Dr. Pearl Brower: The biggest thing, and this is true for all tribal colleges, is our focus on being culturally centered and culturally minded, and how valuable that is when a majority of your students are of an Indigenous heritage. When you have an institution that is a reflection of who you are as a person, I believe that allows for you to be more successful as an individual. It allows for students to feel like they belong.

We also have small class sizes. We have very individualized services. Because we are very community-centered and community-minded, we’re able to provide good access and support for our students’ success.


Photo courtesy of Iḷisaġvik College

ATD: You and the school are in a time of transition right now, which already comes with challenges but is now happening during a pandemic. How do you think leaders can continue to prioritize student success during times of transition?

PB: The biggest thing is to always remember that students are at your core. Another part of it is to be really communicative. Trying to stay open and responsive was key during this time. Most people aren’t going to take [a given message] in on the first go, so say things often and repeat yourself. It was actually our ATD coach, Dr. Connie Green, who taught me that.

ATD: Initially you were hesitant to join the ATD Network [Note: Iḷisaġvik College became an ATD Network institution in 2017], but now you’re an advocate of ATD and the work we do. Can you talk about what made you go from “No” to “Yes”?

PB: At tribal colleges, you don’t have five people on the bench waiting to go in and substitute for your star player. We have one person running a whole office, and maybe sometimes running two or three. We had just hired Justina Wilhelm [as executive director of institutional advancement], so I I asked her, “Would you be game to take the lead and run with this?” She said she absolutely would.

Within three to six months, all of our team was glad that we took [the opportunity to join ATD] because we found so much value in our coaches. Connie and Leon were amazing. They got who we were, and what they gave to us was so valuable and meaningful that we started to see changes pretty quickly. That definitely helped with getting buy-in from others. The first [reaction] was, “Oh my gosh, how in the world are we going to do this?” And then the follow-up was, “I’m so glad we did.”

ATD: Are there any examples during your time working with ATD that stand out to you where the work really facilitated change or made a difference with student success?

PB: For me, the biggest thing that I took away as a leader was Connie’s help with communication. On the student success side, we started our first-year pathways program—all incoming freshmen are in a cohort model and they’re going through a pathway together. This spring we start the fourth iteration of this program. I think that is huge for our institution, trying to make sure that our incoming freshmen get the support that they need. The first-year pathway is designed to do that, and that’s a direct result of [our work with] ATD.

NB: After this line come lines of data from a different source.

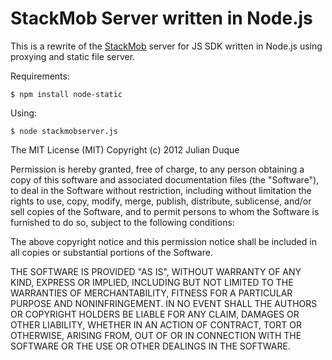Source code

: # StackMob Server written in Node.js

This is a rewrite of the [StackMob](http://www.stackmob.com) server for JS SDK written in Node.js using proxying and static file server.

Requirements:

	$ npm install node-static


Using:

	$ node stackmobserver.js
	

The MIT License (MIT)
Copyright (c) 2012 Julian Duque

Permission is hereby granted, free of charge, to any person obtaining a copy of this software and associated documentation files (the "Software"), to deal in the Software without restriction, including without limitation the rights to use, copy, modify, merge, publish, distribute, sublicense, and/or sell copies of the Software, and to permit persons to whom the Software is furnished to do so, subject to the following conditions:

The above copyright notice and this permission notice shall be included in all copies or substantial portions of the Software.

THE SOFTWARE IS PROVIDED "AS IS", WITHOUT WARRANTY OF ANY KIND, EXPRESS OR IMPLIED, INCLUDING BUT NOT LIMITED TO THE WARRANTIES OF MERCHANTABILITY, FITNESS FOR A PARTICULAR PURPOSE AND NONINFRINGEMENT. IN NO EVENT SHALL THE AUTHORS OR COPYRIGHT HOLDERS BE LIABLE FOR ANY CLAIM, DAMAGES OR OTHER LIABILITY, WHETHER IN AN ACTION OF CONTRACT, TORT OR OTHERWISE, ARISING FROM, OUT OF OR IN CONNECTION WITH THE SOFTWARE OR THE USE OR OTHER DEALINGS IN THE SOFTWARE.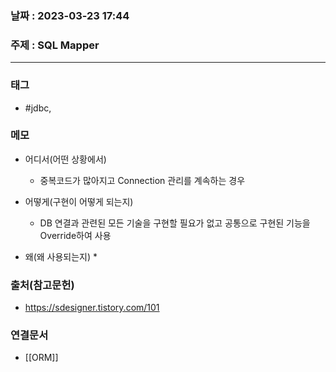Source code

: ### 날짜 : 2023-03-23 17:44
### 주제 : SQL Mapper
---
### 태그
* #jdbc, 

### 메모
* 어디서(어떤 상황에서)
	* 중복코드가 많아지고 Connection 관리를 계속하는 경우
	
* 어떻게(구현이 어떻게 되는지)
	* DB 연결과 관련된 모든 기술을 구현할 필요가 없고 공통으로 구현된 기능을 Override하여 사용

* 왜(왜 사용되는지)
	* 

### 출처(참고문헌)
-  https://sdesigner.tistory.com/101

### 연결문서
- [[ORM]]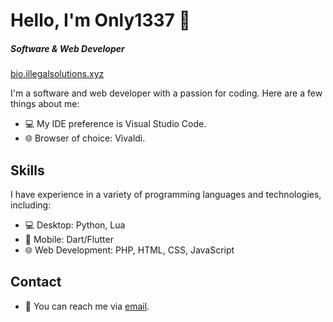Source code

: # Hello, I'm Only1337 👋
##### Software & Web Developer
[bio.illegalsolutions.xyz](https://bio.illegalsolutions.xyz)

I'm a software and web developer with a passion for coding. Here are a few things about me:

- 💻 My IDE preference is Visual Studio Code.
- 🌐 Browser of choice: Vivaldi.

## Skills

I have experience in a variety of programming languages and technologies, including:

- 💻 Desktop: Python, Lua
- 📱 Mobile: Dart/Flutter
- 🌐 Web Development: PHP, HTML, CSS, JavaScript


## Contact

- 📧 You can reach me via [email](mailto:contact.only1337.9cl7p@slmail.me).



 

<!-- ### Hi there 👋 -->

<!--
**Only1337/Only1337** is a ✨ _special_ ✨ repository because its `README.md` (this file) appears on your GitHub profile.

Here are some ideas to get you started:

- 🔭 I’m currently working on ...
- 🌱 I’m currently learning ...
- 👯 I’m looking to collaborate on ...
- 🤔 I’m looking for help with ...
- 💬 Ask me about ...
- 📫 How to reach me: ...
- 😄 Pronouns: ...
- ⚡ Fun fact: ...
-->
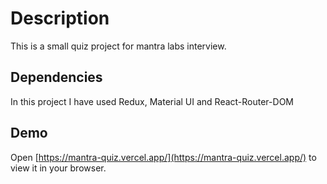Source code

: # Description

This is a small quiz project for mantra labs interview.

## Dependencies

In this project I have used Redux, Material UI and React-Router-DOM


## Demo

Open [https://mantra-quiz.vercel.app/](https://mantra-quiz.vercel.app/) to view it in your browser.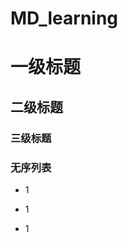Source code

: # MD_learning

# 一级标题 
## 二级标题
### 三级标题 


### 无序列表
* 1                                 
+ 1            
- 1           
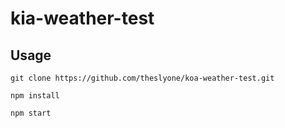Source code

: # kia-weather-test

## Usage

`git clone https://github.com/theslyone/koa-weather-test.git`

`npm install`

`npm start`
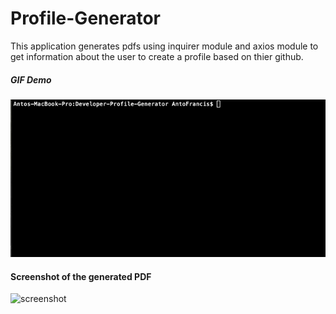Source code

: # Profile-Generator

This application generates pdfs using inquirer module and axios module to get information about the user to create a profile based on thier github.


##### GIF Demo
![profile generator demo](./Profile_Developer_Node.gif)


#### Screenshot of the generated PDF
<img width="692" alt="screenshot" src="https://user-images.githubusercontent.com/54870343/69376684-b75aa000-0c78-11ea-8420-facff6e3b1cc.png">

Photo courtesy of Iḷisaġvik College

ATD: Obviously, there were major differences in your role as you transitioned out of a position of leadership and helped President Wilhelm onboard. Is there anything that surprised you about what changed in your role with the college, or what didn’t?

PB: One of the things that surprised me was how much positive feedback President Wilhelm and I received from our employees about our transition. Employees shared that they felt much more at ease knowing that 1) President Wilhelm and I had been working together in a positive, productive working relationship for the past three years, and that 2) while I took a back seat, President Wilhelm and I still had open communication and continued to work together ensuring a smooth transition. What a great way for her to enter into leadership of the college by acknowledging the outgoing president, recognizing the great work the institution accomplished in the past eight years, and sharing her vision of where she will take the institution building upon the framework of the past. 

I would also say that it’s emotional—this is an institution I’ve been at for thirteen years. It’s who I was. There were a couple bumps and bruises in the first week of transition, and then after that it worked like clockwork. We just got in a rhythm. President Wilhelm’s success was paramount, that was number one. And, and I think she recognized that I wanted her to be successful. I looked forward to being more of a mentor, adviser and coach while she took the reins. I really looked forward to not having to be the decision maker anymore. I felt great taking that step back as she took that step forward.

ATD: Given that the transition went so well, and there was support throughout the staff, is there any advice you would share with other college presidents beginning to undergo a leadership transition?

PB: Having a transition period is so critical to a successful leadership change. When there’s respect on the table and the luxury of time, having a tiered or gradual transition process allows for incredible transfer of knowledge. How could you, in a transition report, write down eight years of what you’ve done? That’s just not possible.

The other piece of advice is: Communication, communication, communication. The more communication you can provide, and the more information you can give, the better your employees feel about the transition. For example, in my weekly president’s emails in the last month before the transition, I included a section for then–Vice President Wilhelm to add her thoughts and information she felt was important for our employees to know. And then we switched: Once she assumed the role, I included a little weekly blurb as exiting president for about a month about what was going on within my purview.

And finally, make sure that your president has someone that they can talk to. It’s so helpful that President Wilhelm has Dr. Green as her continued leadership coach, and me as the past president.  She has a direct line to the former president of Iḷisaġvik, plus an opportunity to dialogue with Connie, who has been president of other institutions. That’s a key piece in a transition—your president needs somebody who they can talk to.


Photo courtesy of Iḷisaġvik College

Iḷisaġvik College serves the residents of the North Slope Borough, America’s largest and most northern municipality, and provides an education based on the Iñupiaq cultural heritage. It is one of 33 Tribal Colleges and Universities (TCUs) active in the ATD Network. Learn more about Iḷisaġvik College here and ATD’s role in supporting student success at TCUs here.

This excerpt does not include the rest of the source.